Laying out the structural steel for the radial shape of the guitar wall for the facility, which opened in 2013, presented Schuff with a significant challenge. The contractor used high-speed precision scanning technology, a key tool in Building Information Management (BIM), to meet it.

Staying in tolerance

The design tolerances were one-quarter of an inch and three-eighths of an inch around glass. Schuff Project Superintendent John Fugera noted that a failure by Schuff to adhere to the tolerances would force work from contractors installing glass, cut stone and metal panels out of tolerance, too.

In March 2011, Schuff began laying out and erecting the steel framework for a straight section of the guitar wall on the north side of the building using a total station. When Schuff got to the curved section, it opted for its first-ever use of laser scanning—in this case, GLS-1000 and GLS-1500 laser scanners rented from Earl Dudley, Inc., a surveying and geospatial equipment dealer with locations in the Southern United States. 

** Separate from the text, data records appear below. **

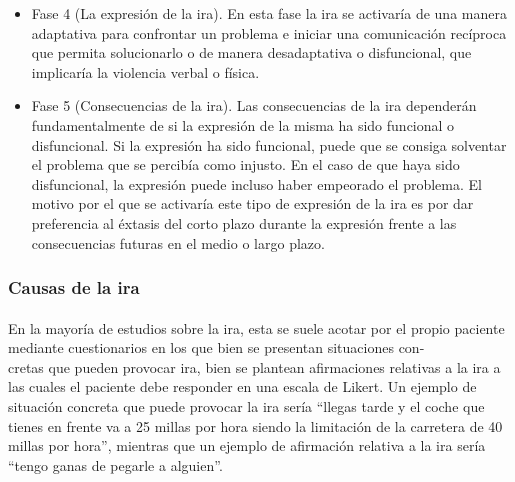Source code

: \begin{itemize}
    \item Fase 4 (La expresión de la ira). En esta fase la ira se activaría de una manera adaptativa para confrontar un problema e iniciar una comunicación recíproca que permita solucionarlo o de manera desadaptativa o disfuncional, que implicaría la violencia verbal o física. 
    
    \item Fase 5 (Consecuencias de la ira). Las consecuencias de la ira dependerán fundamentalmente de si la expresión de la misma ha sido funcional o disfuncional. Si la expresión ha sido funcional, puede que se consiga solventar el problema que se percibía como injusto. En el caso de que haya sido disfuncional, la expresión puede incluso haber empeorado el problema. El motivo por el que se activaría este tipo de expresión de la ira es por dar preferencia al éxtasis del corto plazo durante la expresión frente a las consecuencias futuras en el medio o largo plazo.
\end{itemize}

\subsubsection{Causas de la ira}
\paragraph{}
En la mayoría de estudios sobre la ira, esta se suele acotar por el propio paciente mediante cuestionarios en los que bien se presentan situaciones con- \\ cretas que pueden provocar ira, bien se plantean afirmaciones relativas a la ira a las cuales el paciente debe responder en una escala de Likert. Un ejemplo de situación concreta que puede provocar la ira sería ``llegas tarde y el coche que tienes en frente va a 25 millas por hora siendo la limitación de la carretera de 40 millas por hora'', mientras que un ejemplo de afirmación relativa a la ira sería ``tengo ganas de pegarle a alguien''.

The GLS-1500 collects points at a rate of 30,000 points per second and a range of 150 meters. Topcon Precise Scan technology is designed to allow high-accuracy measurements over a wide range of distances. Lens array optics technology maintains distance accuracy from 1–150 meters and additional ranging past 330 meters is possible.

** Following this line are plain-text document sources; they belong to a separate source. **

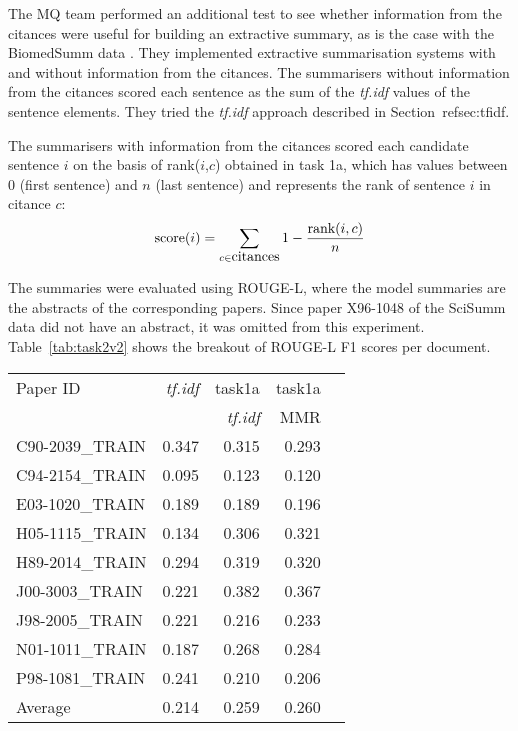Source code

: \documentclass[11pt]{article}
\begin{document}
The MQ team performed an additional test to see  whether information from 
the citances were useful for building an extractive summary, as is the 
case with the BiomedSumm data \cite{Molla:ALTA2014}. They implemented 
extractive summarisation systems with and without information from the 
citances. 
The summarisers without information from the citances scored each sentence 
as the sum of the \emph{tf.idf} values of the sentence elements. They tried 
the \emph{tf.idf} approach described in Section~ref{sec:tfidf}.

The summarisers with information from the citances scored each candidate 
sentence $i$ on the basis of rank($i$,$c$) obtained in task 1a, which has 
values between 0 (first sentence) and $n$ (last sentence) and represents 
the rank of sentence $i$ in citance $c$:
$$
\hbox{score}(i) = \sum_{c\in\hbox{citances}}1-\frac{\hbox{rank}(i,c)}{n}
$$

The summaries were evaluated using ROUGE-L, where the model summaries are 
the abstracts of the corresponding papers. Since paper X96-1048 of 
the SciSumm data did not have an abstract, it was omitted from this 
experiment.
Table~\ref{tab:task2v2} shows the breakout of ROUGE-L F1 scores per document.

\begin{table*}
  \centering
  \begin{tabular}{|l|r|r|r|r|}
  \hline
	Paper ID & \emph{tf.idf} & task1a  & task1a \\
			&	&	\emph{tf.idf}		& MMR \\
	\hline
	C90-2039\_TRAIN & 0.347 & 0.315 & 0.293\\
	C94-2154\_TRAIN & 0.095 & 0.123 & 0.120\\
	E03-1020\_TRAIN & 0.189 & 0.189 & 0.196\\
	H05-1115\_TRAIN & 0.134 & 0.306 & 0.321\\
	H89-2014\_TRAIN & 0.294 & 0.319 & 0.320\\
	J00-3003\_TRAIN & 0.221 & 0.382 & 0.367\\
	J98-2005\_TRAIN & 0.221 & 0.216 & 0.233\\
	N01-1011\_TRAIN & 0.187 & 0.268 & 0.284\\
	P98-1081\_TRAIN & 0.241 & 0.210 & 0.206\\
	\hline
	Average & 0.214 & 0.259 & 0.260 \\
	\hline
  \end{tabular}
  \caption{ROUGE-L F1 results for summaries generated by the MQ system}
  \label{tab:task2v2}
\end{table*}
\end{document}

Ensuring adherence to design tolerances would have been especially cumbersome on the east side of the Music City Center, where the guitar wall on this side featured eight radius variations and five pitch variations at the roof. Fugera estimated that it would take at least two weeks to shoot the estimated 2 million points required to as-built survey Schuff’s steelwork on the long east side of the guitar wall and three or four more weeks to determine where Schuff’s steelwork was located relative to the main steel structure. The laser scanner also allowed surveying from ground level, whereas the total station would have been operated on an aerial lift at various levels.

In late fall 2011, Chris Clay, RLS, Schuff’s licensed surveyor on the project, set up the scanner outside of the guitar wall at ground level near the southeast corner of the facility. He identified several magnetic targets that had been placed on several steel beams forming a large horizontal rectangle on the eighth level. The target locations were surveyed with a total station and tied to the grid formed by control points based on the official building survey and a three-dimensional BIM model of the entire building. He measured the center of the targets from building control points using a total station and scanned the targets. The scanner resectioned in order to establish the position of the instrument relative to each target. By doing this, Clay tied the target locations to both the building model and the official survey grid. 

He tilted the scanner at a 45-degree upward angle and entered the project number into the GLS-1500 keypad. Clay scanned the targets from left to right and then bottom to top. Raw point cloud data were copied from the data card in the scanner and sent to Adam Arrington, PE, at Earl Dudley, who imported them into Topcon ScanMaster software. He registered the data together in ScanMaster, essentially performing quality assurance/quality control on the data, and stripped the file down into Schuff’s steelwork and surrounding structures that Fugera needed to view in order to ensure correct relative positioning.

Taking a PCG file provided by Arrington, Fugera imported the point cloud and dimensional data into AutoCAD using kubit software. The kubit software allowed Fugera to compare the point cloud coordinates with the AutoCAD building model that is based on the official survey. ScanMaster Viewer allowed him to view images of Schuff’s steelwork from where the scanner was located and point coordinates. Along with the ScanMaster and AutoCAD files, Fugera viewed Schuff’s steelwork against the entire building structure on a structures file developed by Schuff’s drafting department. 

“The point cloud and the scan give me the whole face of the building and let me know exactly where everything is,” Fugera said.